_Excerpted records_:
══════════

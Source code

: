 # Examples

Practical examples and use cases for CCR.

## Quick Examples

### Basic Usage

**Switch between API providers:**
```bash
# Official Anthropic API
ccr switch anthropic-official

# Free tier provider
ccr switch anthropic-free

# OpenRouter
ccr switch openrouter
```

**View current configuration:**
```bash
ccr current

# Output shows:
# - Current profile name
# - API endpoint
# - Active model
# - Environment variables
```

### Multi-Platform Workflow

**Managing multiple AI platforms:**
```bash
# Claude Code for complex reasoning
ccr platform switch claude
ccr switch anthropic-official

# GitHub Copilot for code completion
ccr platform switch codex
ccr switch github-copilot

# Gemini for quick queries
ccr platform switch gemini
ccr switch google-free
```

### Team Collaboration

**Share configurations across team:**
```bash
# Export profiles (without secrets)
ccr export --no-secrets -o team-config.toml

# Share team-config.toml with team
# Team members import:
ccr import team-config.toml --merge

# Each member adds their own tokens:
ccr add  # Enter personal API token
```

══════════

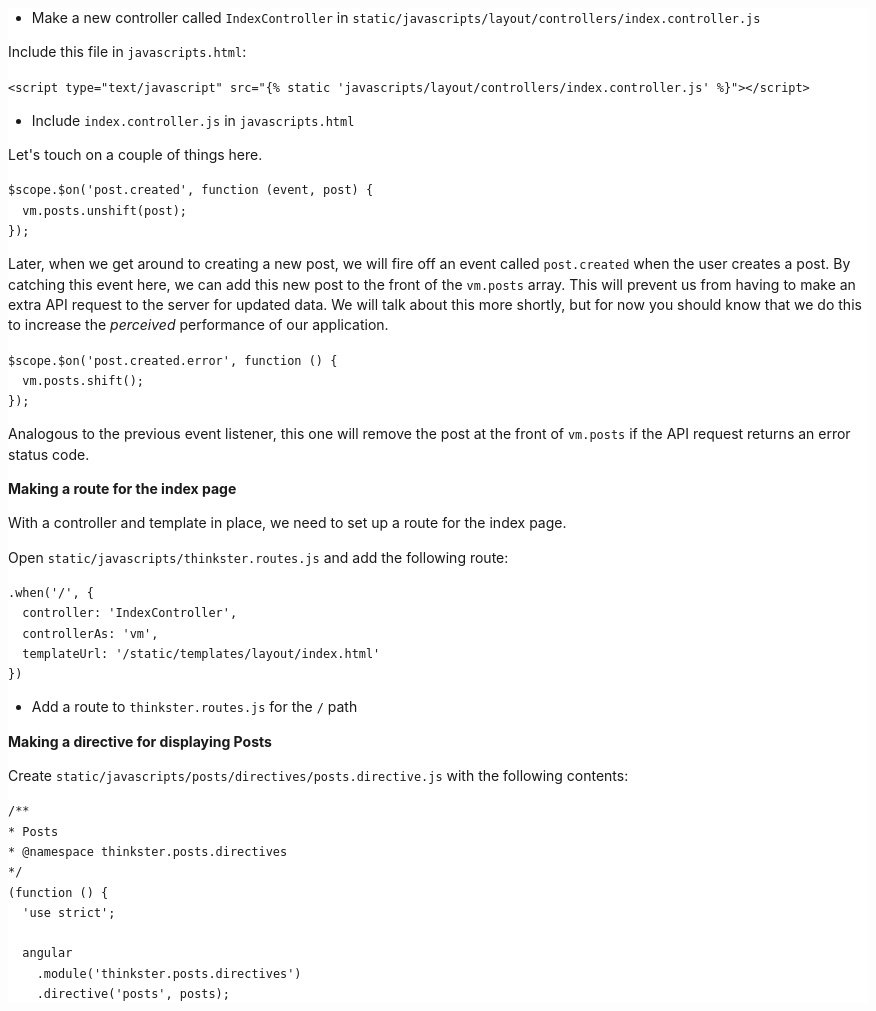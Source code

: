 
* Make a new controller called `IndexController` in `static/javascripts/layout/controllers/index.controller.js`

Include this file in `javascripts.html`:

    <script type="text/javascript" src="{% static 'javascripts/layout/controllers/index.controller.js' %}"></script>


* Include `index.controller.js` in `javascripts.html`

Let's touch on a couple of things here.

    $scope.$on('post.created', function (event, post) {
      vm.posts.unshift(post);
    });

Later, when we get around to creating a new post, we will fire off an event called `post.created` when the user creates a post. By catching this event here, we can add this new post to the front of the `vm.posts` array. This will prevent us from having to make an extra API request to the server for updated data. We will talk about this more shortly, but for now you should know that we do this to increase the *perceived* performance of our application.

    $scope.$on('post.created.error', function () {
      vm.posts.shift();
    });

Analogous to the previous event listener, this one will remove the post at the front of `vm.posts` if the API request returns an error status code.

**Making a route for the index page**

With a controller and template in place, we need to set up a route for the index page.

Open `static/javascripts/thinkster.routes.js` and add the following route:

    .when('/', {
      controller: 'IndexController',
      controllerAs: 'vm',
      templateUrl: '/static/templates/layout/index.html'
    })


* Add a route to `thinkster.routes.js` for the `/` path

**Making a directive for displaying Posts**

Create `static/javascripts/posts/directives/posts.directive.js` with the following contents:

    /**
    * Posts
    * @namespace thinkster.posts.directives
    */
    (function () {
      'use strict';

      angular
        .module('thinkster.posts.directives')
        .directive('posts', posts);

══════════

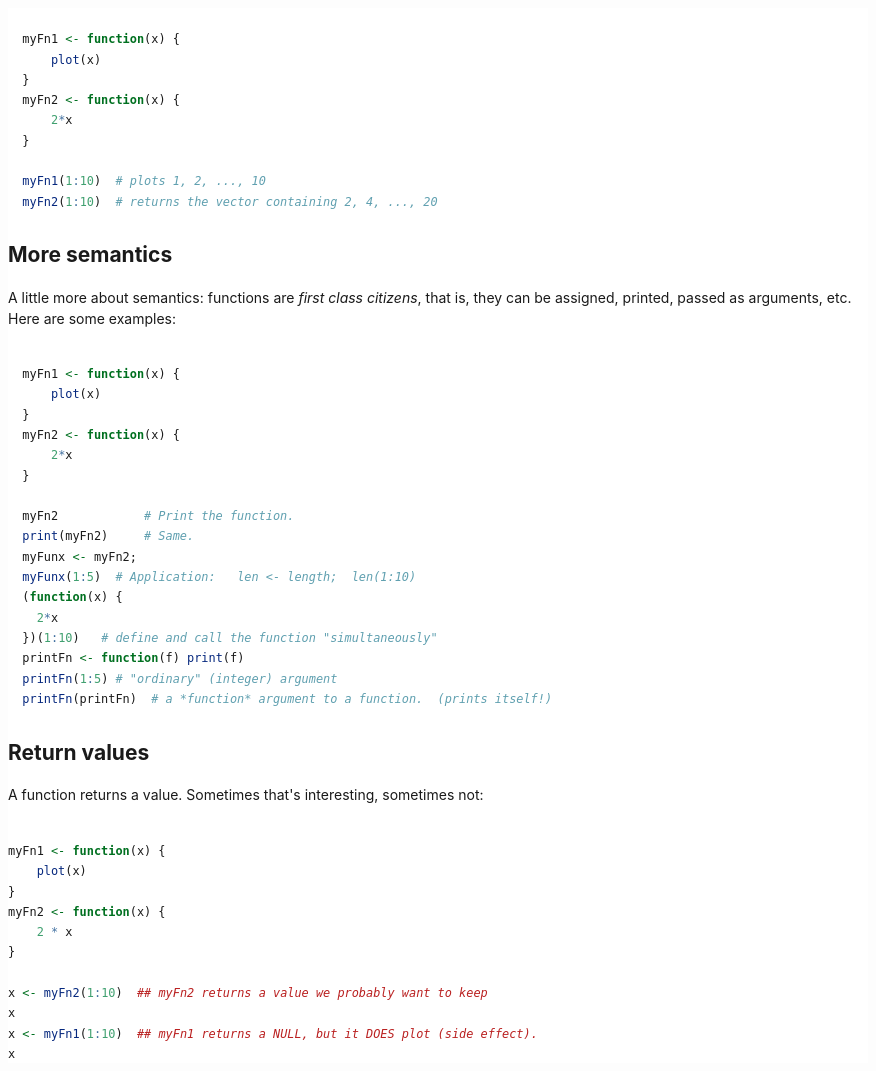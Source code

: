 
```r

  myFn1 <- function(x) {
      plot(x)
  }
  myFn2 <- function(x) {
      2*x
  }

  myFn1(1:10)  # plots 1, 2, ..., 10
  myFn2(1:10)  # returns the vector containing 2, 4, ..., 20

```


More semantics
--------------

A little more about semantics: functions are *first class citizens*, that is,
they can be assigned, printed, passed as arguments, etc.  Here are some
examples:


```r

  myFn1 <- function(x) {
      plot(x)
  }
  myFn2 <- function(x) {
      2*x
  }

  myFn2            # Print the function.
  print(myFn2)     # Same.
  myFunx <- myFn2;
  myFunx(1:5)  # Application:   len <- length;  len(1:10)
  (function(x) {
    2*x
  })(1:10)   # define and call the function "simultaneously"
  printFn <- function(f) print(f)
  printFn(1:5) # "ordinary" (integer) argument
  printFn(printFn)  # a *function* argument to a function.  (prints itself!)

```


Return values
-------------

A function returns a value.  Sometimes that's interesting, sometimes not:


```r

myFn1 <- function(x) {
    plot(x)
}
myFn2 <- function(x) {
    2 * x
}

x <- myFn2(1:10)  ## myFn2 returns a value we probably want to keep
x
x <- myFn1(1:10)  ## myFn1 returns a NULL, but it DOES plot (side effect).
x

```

══════════

_Problem details_: Using the records above, report each line with the string "scope".

_Exercise solution_:
    $scope.$on('post.created', function (event, post) {
    $scope.$on('post.created.error', function () {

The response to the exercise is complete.